16 of 260 comments (clear)

  1. Modern world has its priorities wrong by hessian · · Score: 5, Insightful

    One silly recession, and everyone's going all budget cuts crazy. They're saving money so that we can have more big Wall Street firms making "profits" by selling financial instruments. The Chinese aren't fooled; they know our currency's about to crash and no amount of paper-shuffling will fix that. We're selling stuff to ourselves and calling it profit, just like in the dot-com boom, without "making" any new wealth.

    In the meantime, the science programs we cut (to "save money") form the basis of our future. Our current economy is probably more of a transition than a permanent state. Anyone else think we're screwing up by spending so much time on shuffling paper around to earn money, and so little money on the technologies that could define our future?

    1. Re:Modern world has its priorities wrong by Yvan256 · · Score: 3, Insightful

      Anyone else think we're screwing up by spending so much time on shuffling paper around to earn money, and so little money on the technologies that could define our future?

      Everybody who's not working for Wall Street firms, banks or lawyers.

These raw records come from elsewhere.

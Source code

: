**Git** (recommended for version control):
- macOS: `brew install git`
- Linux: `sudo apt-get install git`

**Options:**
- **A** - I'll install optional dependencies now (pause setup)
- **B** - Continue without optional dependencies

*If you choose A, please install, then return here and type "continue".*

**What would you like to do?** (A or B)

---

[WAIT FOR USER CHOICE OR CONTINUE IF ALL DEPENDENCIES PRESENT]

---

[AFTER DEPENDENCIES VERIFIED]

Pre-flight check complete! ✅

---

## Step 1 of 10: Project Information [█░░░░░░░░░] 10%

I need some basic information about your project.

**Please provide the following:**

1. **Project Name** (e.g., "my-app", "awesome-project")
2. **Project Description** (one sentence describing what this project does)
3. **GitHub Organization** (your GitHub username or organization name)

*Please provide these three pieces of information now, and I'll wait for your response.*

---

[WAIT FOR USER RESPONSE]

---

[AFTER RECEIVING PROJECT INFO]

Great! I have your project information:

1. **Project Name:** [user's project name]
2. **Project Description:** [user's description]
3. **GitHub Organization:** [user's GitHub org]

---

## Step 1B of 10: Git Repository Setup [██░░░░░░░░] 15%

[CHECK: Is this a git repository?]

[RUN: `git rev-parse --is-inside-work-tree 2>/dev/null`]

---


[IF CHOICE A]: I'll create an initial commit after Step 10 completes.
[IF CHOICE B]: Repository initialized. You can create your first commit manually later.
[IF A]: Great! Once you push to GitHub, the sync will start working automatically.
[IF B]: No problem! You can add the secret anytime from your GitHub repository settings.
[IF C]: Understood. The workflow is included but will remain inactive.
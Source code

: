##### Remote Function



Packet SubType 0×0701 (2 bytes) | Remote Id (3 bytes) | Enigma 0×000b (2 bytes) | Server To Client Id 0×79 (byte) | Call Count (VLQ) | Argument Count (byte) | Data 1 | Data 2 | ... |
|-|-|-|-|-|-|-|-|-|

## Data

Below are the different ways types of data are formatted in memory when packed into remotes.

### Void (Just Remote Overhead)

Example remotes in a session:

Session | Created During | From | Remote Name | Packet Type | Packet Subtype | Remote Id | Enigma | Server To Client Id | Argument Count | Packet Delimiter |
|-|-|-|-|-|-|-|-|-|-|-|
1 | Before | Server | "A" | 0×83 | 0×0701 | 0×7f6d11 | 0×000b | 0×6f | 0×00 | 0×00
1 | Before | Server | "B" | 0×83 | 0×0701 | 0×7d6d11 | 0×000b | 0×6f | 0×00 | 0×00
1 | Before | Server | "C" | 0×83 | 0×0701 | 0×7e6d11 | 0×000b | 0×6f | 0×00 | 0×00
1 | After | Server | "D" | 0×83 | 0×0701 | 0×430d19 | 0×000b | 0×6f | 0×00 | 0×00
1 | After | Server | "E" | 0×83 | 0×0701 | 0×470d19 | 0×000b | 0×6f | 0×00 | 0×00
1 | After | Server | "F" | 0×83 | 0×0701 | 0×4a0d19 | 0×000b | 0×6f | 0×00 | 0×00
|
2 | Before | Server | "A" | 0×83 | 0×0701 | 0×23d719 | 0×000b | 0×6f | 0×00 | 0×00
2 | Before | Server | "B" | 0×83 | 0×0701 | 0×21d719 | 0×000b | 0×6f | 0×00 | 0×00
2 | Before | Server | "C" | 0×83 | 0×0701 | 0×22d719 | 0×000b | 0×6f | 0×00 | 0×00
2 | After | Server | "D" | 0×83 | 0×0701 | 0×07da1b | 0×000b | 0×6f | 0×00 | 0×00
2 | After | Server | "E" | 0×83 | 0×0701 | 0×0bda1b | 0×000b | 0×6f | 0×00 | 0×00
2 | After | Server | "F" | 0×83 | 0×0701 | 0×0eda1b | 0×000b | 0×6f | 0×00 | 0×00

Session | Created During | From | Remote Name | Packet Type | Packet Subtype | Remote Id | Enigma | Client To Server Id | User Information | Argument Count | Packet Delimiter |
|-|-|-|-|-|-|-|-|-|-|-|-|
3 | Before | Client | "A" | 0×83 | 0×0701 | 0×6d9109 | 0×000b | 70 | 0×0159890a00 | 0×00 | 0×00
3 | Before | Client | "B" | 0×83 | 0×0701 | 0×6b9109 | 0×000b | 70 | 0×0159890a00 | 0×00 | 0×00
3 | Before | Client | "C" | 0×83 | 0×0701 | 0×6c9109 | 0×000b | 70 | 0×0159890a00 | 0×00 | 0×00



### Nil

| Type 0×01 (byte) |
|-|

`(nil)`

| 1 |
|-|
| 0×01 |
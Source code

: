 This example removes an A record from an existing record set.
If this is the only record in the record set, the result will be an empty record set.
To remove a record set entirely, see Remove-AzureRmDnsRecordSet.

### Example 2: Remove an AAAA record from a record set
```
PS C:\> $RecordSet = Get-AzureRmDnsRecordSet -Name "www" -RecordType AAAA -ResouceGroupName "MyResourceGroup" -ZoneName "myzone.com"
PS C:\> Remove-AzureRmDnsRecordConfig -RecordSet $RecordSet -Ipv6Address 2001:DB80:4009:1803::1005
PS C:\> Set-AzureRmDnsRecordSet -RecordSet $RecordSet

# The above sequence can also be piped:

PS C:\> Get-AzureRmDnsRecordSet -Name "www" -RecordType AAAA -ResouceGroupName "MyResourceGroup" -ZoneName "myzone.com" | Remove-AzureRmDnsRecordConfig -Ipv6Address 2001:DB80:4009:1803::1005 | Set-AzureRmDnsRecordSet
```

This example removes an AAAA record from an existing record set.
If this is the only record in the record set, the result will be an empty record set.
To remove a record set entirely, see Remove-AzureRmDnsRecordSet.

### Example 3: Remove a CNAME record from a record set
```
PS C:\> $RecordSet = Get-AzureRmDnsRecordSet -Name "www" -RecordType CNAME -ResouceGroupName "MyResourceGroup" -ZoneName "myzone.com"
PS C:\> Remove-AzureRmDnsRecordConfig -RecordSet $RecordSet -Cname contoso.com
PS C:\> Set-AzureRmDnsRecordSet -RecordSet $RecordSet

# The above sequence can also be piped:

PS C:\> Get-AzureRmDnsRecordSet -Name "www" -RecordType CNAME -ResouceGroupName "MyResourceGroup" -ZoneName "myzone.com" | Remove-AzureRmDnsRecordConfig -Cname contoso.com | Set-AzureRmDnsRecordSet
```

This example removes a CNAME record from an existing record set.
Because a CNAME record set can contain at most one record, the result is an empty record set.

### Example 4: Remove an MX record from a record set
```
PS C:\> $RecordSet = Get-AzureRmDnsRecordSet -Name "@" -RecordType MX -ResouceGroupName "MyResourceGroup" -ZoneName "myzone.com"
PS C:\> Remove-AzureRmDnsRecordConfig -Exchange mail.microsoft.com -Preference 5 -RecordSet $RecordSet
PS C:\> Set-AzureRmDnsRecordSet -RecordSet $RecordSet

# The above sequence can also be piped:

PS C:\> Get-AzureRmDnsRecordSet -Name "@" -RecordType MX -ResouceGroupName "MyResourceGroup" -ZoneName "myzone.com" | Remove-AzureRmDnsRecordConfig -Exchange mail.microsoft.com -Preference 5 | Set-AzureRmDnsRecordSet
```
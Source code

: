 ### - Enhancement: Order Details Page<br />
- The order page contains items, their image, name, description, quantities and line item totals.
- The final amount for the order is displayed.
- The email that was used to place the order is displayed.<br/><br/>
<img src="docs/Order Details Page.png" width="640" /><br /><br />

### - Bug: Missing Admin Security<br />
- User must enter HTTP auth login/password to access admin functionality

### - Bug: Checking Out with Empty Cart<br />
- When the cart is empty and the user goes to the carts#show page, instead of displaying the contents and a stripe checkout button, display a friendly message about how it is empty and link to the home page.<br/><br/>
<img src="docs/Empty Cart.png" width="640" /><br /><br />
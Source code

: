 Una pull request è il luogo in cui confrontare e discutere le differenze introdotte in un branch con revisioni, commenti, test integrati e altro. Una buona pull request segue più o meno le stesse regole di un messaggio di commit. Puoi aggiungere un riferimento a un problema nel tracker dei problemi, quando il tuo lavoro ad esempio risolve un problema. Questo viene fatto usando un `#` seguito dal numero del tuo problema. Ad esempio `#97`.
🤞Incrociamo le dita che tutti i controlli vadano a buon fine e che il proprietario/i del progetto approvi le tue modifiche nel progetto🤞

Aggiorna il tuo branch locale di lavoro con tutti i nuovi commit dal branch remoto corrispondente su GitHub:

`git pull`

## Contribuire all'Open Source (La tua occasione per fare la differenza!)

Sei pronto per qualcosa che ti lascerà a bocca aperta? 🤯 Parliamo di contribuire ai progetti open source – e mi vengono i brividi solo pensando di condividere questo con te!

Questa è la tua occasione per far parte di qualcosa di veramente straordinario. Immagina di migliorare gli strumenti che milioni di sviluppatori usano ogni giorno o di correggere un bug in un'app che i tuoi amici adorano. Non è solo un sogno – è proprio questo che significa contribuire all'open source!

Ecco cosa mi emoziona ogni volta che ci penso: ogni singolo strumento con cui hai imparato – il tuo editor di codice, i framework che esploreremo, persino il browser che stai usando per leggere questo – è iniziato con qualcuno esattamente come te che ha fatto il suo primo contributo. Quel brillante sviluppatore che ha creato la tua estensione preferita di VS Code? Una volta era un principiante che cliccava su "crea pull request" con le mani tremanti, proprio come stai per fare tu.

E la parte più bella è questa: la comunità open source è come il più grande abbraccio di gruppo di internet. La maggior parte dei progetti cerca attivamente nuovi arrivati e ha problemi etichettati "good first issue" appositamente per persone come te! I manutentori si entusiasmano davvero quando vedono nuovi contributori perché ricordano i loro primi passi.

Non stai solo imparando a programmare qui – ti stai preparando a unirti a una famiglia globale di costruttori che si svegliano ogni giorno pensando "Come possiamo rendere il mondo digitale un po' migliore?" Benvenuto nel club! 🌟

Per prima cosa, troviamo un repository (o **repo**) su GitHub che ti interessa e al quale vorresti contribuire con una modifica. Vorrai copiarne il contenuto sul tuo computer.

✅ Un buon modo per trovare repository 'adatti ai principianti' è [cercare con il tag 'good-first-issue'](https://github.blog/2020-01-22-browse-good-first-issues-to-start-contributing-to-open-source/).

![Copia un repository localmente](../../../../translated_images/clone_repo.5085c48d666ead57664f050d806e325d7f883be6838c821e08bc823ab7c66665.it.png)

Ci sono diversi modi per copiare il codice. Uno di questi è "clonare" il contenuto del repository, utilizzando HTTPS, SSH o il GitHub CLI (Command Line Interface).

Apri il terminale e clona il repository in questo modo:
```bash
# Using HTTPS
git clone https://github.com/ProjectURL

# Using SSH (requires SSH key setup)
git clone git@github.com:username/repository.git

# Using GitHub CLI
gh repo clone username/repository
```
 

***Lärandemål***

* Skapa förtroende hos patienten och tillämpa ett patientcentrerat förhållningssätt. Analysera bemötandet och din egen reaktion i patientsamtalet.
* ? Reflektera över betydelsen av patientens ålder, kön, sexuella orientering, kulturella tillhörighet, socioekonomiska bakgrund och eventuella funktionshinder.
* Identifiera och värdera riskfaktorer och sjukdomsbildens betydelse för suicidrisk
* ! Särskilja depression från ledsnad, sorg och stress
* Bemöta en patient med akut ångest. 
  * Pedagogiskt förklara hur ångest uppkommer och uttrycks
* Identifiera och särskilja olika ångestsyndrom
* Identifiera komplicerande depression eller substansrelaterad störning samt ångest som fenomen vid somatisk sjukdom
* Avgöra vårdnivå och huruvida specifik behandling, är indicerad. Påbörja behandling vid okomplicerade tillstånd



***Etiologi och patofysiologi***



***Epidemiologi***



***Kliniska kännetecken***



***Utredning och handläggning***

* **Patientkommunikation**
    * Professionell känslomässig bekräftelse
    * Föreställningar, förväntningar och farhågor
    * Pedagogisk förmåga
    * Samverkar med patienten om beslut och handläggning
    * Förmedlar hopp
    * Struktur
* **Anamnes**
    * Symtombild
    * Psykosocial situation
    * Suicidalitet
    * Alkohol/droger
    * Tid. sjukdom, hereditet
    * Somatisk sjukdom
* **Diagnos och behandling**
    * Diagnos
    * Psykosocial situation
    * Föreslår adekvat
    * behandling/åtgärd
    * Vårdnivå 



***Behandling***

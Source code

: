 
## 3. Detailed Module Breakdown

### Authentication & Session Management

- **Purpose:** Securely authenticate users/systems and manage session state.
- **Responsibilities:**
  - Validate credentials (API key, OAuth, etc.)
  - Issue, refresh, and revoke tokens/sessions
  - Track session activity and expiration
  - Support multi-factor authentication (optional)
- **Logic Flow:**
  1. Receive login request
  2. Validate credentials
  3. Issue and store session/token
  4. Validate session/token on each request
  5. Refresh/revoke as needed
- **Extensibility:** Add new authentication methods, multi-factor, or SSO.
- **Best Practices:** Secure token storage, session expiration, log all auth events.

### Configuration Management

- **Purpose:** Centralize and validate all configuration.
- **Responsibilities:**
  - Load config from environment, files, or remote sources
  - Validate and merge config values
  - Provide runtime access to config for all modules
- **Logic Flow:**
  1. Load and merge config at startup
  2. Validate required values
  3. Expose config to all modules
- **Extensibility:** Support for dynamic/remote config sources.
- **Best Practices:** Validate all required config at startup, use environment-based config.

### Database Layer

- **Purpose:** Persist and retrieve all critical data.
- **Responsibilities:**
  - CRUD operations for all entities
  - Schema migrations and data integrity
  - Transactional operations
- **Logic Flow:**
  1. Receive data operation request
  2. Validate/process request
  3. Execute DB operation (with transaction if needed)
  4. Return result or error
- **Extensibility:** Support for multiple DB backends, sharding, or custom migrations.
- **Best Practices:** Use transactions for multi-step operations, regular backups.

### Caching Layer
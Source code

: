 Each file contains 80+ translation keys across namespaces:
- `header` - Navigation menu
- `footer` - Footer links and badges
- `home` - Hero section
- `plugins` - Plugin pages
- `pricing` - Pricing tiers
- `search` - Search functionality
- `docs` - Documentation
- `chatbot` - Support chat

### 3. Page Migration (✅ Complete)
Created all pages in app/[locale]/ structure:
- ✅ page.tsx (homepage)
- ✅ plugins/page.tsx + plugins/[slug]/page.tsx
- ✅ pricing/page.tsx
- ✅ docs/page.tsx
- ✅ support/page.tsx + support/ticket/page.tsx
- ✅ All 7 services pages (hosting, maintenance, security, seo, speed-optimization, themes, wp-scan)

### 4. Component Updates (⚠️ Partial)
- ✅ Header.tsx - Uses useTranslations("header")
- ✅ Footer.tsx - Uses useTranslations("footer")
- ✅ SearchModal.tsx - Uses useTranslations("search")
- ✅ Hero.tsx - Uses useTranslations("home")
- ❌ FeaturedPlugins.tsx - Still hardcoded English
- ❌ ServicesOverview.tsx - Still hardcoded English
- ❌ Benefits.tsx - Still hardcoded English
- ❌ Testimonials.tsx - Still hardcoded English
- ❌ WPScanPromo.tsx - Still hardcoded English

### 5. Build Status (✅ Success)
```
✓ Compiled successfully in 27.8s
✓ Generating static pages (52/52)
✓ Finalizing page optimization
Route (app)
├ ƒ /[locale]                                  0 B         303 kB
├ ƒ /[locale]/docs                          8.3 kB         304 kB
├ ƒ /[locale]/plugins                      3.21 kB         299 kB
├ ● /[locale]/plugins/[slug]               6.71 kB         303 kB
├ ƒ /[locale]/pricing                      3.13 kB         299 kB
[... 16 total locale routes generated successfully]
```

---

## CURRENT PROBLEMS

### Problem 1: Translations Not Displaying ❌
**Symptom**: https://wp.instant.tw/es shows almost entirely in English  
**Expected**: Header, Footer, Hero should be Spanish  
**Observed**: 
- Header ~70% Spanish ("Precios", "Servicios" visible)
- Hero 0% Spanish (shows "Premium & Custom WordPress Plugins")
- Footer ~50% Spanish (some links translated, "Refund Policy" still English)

Unfortunately, it seems they're the assholes running this planet.

      Hitchhiker's Guide to the Galaxy reference: the doomsday scenario is real and the people from B ark are in charge.

    2. Re:Modern world has its priorities wrong by I8TheWorm · · Score: 4, Insightful

      Or, it could be that it's been rendered obsolete by the LHC which is larger and more powerful.

      --
      Saying Android is a family of phones is akin to saying Linux is a family of PCs.
    3. Re:Modern world has its priorities wrong by Monkeedude1212 · · Score: 5, Insightful

      Because every observatory on Earth was rendered obsolete by Hubble, right?

      Even an inferior Tevatron can produce results, two instruments operating at a time is often better than one really good one.

    4. Re:Modern world has its priorities wrong by afidel · · Score: 4, Insightful

      And that's assuming the LHC works on schedule, which so far it has failed to do. Also being able to recreate results (that are within the energy envelope on the Tevatron) with a different set of instruments is important to the scientific method.

      --
      There are 4 boxes to use in the defense of liberty: soap, ballot, jury, ammo. Use in that order. Starting now.
    5. Re:Modern world has its priorities wrong by s4m7 · · Score: 2, Insightful

      the creation of financial instruments is not even remotely akin to firefighting or policework. As a society, we would be fine (maybe better off) without CDO's. They were originally created because traditional investment markets were "tapped out" relative to the pool of investment cash. So instead of correctly driving up the value of REAL assets, we distributed that money into, and inflated the value of potential/imaginary assets. That's a big part of what fueled the decline of income requirements on home loans, and basically directly contributed to the economic situation we're in.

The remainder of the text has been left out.